__Task__: Please give an exact transcription of the records shown below.

[Stored data entries]
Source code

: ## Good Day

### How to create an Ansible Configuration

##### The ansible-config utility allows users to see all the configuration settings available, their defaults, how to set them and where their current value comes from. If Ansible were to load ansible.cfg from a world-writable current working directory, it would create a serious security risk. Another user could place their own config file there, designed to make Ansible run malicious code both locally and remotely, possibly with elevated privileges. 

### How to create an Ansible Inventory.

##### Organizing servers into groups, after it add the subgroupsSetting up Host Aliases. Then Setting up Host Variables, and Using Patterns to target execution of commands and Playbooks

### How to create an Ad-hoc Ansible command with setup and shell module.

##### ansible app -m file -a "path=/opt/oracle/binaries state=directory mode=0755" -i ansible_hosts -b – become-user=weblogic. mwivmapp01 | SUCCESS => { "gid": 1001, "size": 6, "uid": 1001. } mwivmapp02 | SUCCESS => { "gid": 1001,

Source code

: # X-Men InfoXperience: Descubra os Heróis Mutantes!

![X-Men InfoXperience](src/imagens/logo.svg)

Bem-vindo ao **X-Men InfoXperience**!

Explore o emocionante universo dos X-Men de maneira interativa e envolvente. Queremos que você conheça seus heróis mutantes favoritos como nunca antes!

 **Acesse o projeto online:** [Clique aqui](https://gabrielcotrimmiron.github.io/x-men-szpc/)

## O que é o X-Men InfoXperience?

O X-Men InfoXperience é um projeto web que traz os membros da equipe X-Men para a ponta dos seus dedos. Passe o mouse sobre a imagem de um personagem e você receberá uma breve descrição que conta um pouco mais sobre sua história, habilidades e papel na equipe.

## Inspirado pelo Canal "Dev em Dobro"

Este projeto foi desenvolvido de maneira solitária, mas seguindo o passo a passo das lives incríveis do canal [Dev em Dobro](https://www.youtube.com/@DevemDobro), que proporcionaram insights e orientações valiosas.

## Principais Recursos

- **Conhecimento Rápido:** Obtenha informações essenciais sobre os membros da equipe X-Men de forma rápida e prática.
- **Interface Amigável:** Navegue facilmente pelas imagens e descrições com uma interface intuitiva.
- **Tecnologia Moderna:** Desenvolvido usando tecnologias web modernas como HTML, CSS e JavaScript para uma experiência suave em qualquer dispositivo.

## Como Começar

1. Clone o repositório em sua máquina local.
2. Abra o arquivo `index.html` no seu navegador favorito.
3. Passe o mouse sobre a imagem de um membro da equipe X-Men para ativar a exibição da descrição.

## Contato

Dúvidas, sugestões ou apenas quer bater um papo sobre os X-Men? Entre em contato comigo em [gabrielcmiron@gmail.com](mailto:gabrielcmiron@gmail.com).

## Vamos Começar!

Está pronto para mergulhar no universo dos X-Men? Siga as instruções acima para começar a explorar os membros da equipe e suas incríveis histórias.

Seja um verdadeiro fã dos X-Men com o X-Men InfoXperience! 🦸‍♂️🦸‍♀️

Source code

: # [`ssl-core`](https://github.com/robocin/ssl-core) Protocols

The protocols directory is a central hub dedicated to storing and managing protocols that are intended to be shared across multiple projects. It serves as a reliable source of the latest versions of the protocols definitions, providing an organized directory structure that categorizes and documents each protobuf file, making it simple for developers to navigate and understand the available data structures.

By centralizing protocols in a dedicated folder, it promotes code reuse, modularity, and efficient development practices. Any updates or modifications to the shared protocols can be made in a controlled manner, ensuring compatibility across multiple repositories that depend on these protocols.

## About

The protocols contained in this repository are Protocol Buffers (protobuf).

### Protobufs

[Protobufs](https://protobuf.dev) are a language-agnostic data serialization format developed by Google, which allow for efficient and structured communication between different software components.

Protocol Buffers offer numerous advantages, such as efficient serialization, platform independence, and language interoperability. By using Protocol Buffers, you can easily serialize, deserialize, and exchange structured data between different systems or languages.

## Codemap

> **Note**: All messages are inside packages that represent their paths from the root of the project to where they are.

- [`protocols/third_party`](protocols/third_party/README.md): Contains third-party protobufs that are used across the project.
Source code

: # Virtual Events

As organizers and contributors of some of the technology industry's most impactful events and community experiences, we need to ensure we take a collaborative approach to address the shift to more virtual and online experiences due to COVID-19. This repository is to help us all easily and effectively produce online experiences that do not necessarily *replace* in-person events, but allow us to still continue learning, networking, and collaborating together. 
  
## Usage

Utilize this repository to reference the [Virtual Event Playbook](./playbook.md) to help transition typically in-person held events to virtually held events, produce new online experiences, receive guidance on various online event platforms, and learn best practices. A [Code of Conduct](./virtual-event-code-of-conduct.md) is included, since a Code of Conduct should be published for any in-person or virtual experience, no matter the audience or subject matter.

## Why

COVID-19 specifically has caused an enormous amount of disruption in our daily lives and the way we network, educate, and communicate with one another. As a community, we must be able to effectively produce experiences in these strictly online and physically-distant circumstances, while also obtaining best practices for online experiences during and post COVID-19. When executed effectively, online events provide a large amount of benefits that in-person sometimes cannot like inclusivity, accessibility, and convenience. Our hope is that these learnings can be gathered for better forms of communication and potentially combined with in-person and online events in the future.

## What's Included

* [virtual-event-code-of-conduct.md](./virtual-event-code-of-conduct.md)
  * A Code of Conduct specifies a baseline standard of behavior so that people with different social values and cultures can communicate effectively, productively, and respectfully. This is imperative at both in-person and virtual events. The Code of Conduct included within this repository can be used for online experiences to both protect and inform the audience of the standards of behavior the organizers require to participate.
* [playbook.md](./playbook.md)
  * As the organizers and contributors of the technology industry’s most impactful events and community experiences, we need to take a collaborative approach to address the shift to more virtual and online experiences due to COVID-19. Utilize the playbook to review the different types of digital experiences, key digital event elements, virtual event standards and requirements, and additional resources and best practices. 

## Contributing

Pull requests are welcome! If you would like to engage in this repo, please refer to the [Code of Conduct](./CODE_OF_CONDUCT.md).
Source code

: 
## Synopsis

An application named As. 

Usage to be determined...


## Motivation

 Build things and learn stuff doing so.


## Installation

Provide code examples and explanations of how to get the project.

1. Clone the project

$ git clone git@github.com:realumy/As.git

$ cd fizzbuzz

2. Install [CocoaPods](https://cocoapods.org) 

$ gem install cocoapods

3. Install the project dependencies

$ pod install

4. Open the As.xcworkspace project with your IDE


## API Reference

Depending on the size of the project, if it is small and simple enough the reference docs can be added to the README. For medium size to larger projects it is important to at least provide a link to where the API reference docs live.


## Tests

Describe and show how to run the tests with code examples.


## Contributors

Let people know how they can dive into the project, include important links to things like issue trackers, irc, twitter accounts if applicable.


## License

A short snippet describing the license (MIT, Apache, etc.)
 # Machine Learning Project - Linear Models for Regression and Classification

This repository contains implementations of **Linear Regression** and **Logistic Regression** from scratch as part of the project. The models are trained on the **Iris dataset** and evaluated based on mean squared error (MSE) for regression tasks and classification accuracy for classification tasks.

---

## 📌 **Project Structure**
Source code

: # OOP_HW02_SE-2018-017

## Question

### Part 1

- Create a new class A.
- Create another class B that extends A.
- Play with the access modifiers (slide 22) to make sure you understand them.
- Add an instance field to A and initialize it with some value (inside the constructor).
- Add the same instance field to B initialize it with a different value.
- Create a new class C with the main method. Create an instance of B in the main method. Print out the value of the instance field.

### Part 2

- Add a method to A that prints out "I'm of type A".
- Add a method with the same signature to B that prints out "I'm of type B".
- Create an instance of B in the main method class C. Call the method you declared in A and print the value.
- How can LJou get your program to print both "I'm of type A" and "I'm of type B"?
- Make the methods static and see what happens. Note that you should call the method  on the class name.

__Answer section__:
Source code

: ## Good Day

### How to create an Ansible Configuration

##### The ansible-config utility allows users to see all the configuration settings available, their defaults, how to set them and where their current value comes from. If Ansible were to load ansible.cfg from a world-writable current working directory, it would create a serious security risk. Another user could place their own config file there, designed to make Ansible run malicious code both locally and remotely, possibly with elevated privileges. 

### How to create an Ansible Inventory.

##### Organizing servers into groups, after it add the subgroupsSetting up Host Aliases. Then Setting up Host Variables, and Using Patterns to target execution of commands and Playbooks

### How to create an Ad-hoc Ansible command with setup and shell module.

##### ansible app -m file -a "path=/opt/oracle/binaries state=directory mode=0755" -i ansible_hosts -b – become-user=weblogic. mwivmapp01 | SUCCESS => { "gid": 1001, "size": 6, "uid": 1001. } mwivmapp02 | SUCCESS => { "gid": 1001,

Source code

: # X-Men InfoXperience: Descubra os Heróis Mutantes!

![X-Men InfoXperience](src/imagens/logo.svg)

Bem-vindo ao **X-Men InfoXperience**!

Explore o emocionante universo dos X-Men de maneira interativa e envolvente. Queremos que você conheça seus heróis mutantes favoritos como nunca antes!

 **Acesse o projeto online:** [Clique aqui](https://gabrielcotrimmiron.github.io/x-men-szpc/)

## O que é o X-Men InfoXperience?

O X-Men InfoXperience é um projeto web que traz os membros da equipe X-Men para a ponta dos seus dedos. Passe o mouse sobre a imagem de um personagem e você receberá uma breve descrição que conta um pouco mais sobre sua história, habilidades e papel na equipe.

## Inspirado pelo Canal "Dev em Dobro"

Este projeto foi desenvolvido de maneira solitária, mas seguindo o passo a passo das lives incríveis do canal [Dev em Dobro](https://www.youtube.com/@DevemDobro), que proporcionaram insights e orientações valiosas.

## Principais Recursos

- **Conhecimento Rápido:** Obtenha informações essenciais sobre os membros da equipe X-Men de forma rápida e prática.
- **Interface Amigável:** Navegue facilmente pelas imagens e descrições com uma interface intuitiva.
- **Tecnologia Moderna:** Desenvolvido usando tecnologias web modernas como HTML, CSS e JavaScript para uma experiência suave em qualquer dispositivo.

## Como Começar

1. Clone o repositório em sua máquina local.
2. Abra o arquivo `index.html` no seu navegador favorito.
3. Passe o mouse sobre a imagem de um membro da equipe X-Men para ativar a exibição da descrição.

## Contato

Dúvidas, sugestões ou apenas quer bater um papo sobre os X-Men? Entre em contato comigo em [gabrielcmiron@gmail.com](mailto:gabrielcmiron@gmail.com).

## Vamos Começar!

Está pronto para mergulhar no universo dos X-Men? Siga as instruções acima para começar a explorar os membros da equipe e suas incríveis histórias.

Seja um verdadeiro fã dos X-Men com o X-Men InfoXperience! 🦸‍♂️🦸‍♀️

Source code

: # [`ssl-core`](https://github.com/robocin/ssl-core) Protocols

The protocols directory is a central hub dedicated to storing and managing protocols that are intended to be shared across multiple projects. It serves as a reliable source of the latest versions of the protocols definitions, providing an organized directory structure that categorizes and documents each protobuf file, making it simple for developers to navigate and understand the available data structures.

By centralizing protocols in a dedicated folder, it promotes code reuse, modularity, and efficient development practices. Any updates or modifications to the shared protocols can be made in a controlled manner, ensuring compatibility across multiple repositories that depend on these protocols.

## About

The protocols contained in this repository are Protocol Buffers (protobuf).

### Protobufs

[Protobufs](https://protobuf.dev) are a language-agnostic data serialization format developed by Google, which allow for efficient and structured communication between different software components.

Protocol Buffers offer numerous advantages, such as efficient serialization, platform independence, and language interoperability. By using Protocol Buffers, you can easily serialize, deserialize, and exchange structured data between different systems or languages.

## Codemap

> **Note**: All messages are inside packages that represent their paths from the root of the project to where they are.

- [`protocols/third_party`](protocols/third_party/README.md): Contains third-party protobufs that are used across the project.
Source code

: # Virtual Events

As organizers and contributors of some of the technology industry's most impactful events and community experiences, we need to ensure we take a collaborative approach to address the shift to more virtual and online experiences due to COVID-19. This repository is to help us all easily and effectively produce online experiences that do not necessarily *replace* in-person events, but allow us to still continue learning, networking, and collaborating together. 
  
## Usage

Utilize this repository to reference the [Virtual Event Playbook](./playbook.md) to help transition typically in-person held events to virtually held events, produce new online experiences, receive guidance on various online event platforms, and learn best practices. A [Code of Conduct](./virtual-event-code-of-conduct.md) is included, since a Code of Conduct should be published for any in-person or virtual experience, no matter the audience or subject matter.

## Why

COVID-19 specifically has caused an enormous amount of disruption in our daily lives and the way we network, educate, and communicate with one another. As a community, we must be able to effectively produce experiences in these strictly online and physically-distant circumstances, while also obtaining best practices for online experiences during and post COVID-19. When executed effectively, online events provide a large amount of benefits that in-person sometimes cannot like inclusivity, accessibility, and convenience. Our hope is that these learnings can be gathered for better forms of communication and potentially combined with in-person and online events in the future.

## What's Included

* [virtual-event-code-of-conduct.md](./virtual-event-code-of-conduct.md)
  * A Code of Conduct specifies a baseline standard of behavior so that people with different social values and cultures can communicate effectively, productively, and respectfully. This is imperative at both in-person and virtual events. The Code of Conduct included within this repository can be used for online experiences to both protect and inform the audience of the standards of behavior the organizers require to participate.
* [playbook.md](./playbook.md)
  * As the organizers and contributors of the technology industry’s most impactful events and community experiences, we need to take a collaborative approach to address the shift to more virtual and online experiences due to COVID-19. Utilize the playbook to review the different types of digital experiences, key digital event elements, virtual event standards and requirements, and additional resources and best practices. 

## Contributing

Pull requests are welcome! If you would like to engage in this repo, please refer to the [Code of Conduct](./CODE_OF_CONDUCT.md).
Source code

: 
## Synopsis

An application named As. 

Usage to be determined...


## Motivation

 Build things and learn stuff doing so.


## Installation

Provide code examples and explanations of how to get the project.

1. Clone the project

$ git clone git@github.com:realumy/As.git

$ cd fizzbuzz

2. Install [CocoaPods](https://cocoapods.org) 

$ gem install cocoapods

3. Install the project dependencies

$ pod install

4. Open the As.xcworkspace project with your IDE


## API Reference

Depending on the size of the project, if it is small and simple enough the reference docs can be added to the README. For medium size to larger projects it is important to at least provide a link to where the API reference docs live.


## Tests

Describe and show how to run the tests with code examples.


## Contributors

Let people know how they can dive into the project, include important links to things like issue trackers, irc, twitter accounts if applicable.


## License

A short snippet describing the license (MIT, Apache, etc.)
 # Machine Learning Project - Linear Models for Regression and Classification

This repository contains implementations of **Linear Regression** and **Logistic Regression** from scratch as part of the project. The models are trained on the **Iris dataset** and evaluated based on mean squared error (MSE) for regression tasks and classification accuracy for classification tasks.

---

## 📌 **Project Structure**
Source code

: # OOP_HW02_SE-2018-017

## Question

### Part 1

- Create a new class A.
- Create another class B that extends A.
- Play with the access modifiers (slide 22) to make sure you understand them.
- Add an instance field to A and initialize it with some value (inside the constructor).
- Add the same instance field to B initialize it with a different value.
- Create a new class C with the main method. Create an instance of B in the main method. Print out the value of the instance field.

### Part 2

- Add a method to A that prints out "I'm of type A".
- Add a method with the same signature to B that prints out "I'm of type B".
- Create an instance of B in the main method class C. Call the method you declared in A and print the value.
- How can LJou get your program to print both "I'm of type A" and "I'm of type B"?
- Make the methods static and see what happens. Note that you should call the method  on the class name.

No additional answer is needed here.